• [WHAT THE TASK ASKS]:
Copy out every line of the records in which "currently" can be found.

===== EXCERPTED RECORDS =====

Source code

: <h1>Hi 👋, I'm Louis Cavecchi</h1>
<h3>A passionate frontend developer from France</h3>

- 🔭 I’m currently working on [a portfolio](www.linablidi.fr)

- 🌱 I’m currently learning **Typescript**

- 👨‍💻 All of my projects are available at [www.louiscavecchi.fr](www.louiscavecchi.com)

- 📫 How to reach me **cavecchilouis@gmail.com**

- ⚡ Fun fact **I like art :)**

=====

• [SOLUTION]:
- 🔭 I’m currently working on [a portfolio](www.linablidi.fr)
- 🌱 I’m currently learning **Typescript**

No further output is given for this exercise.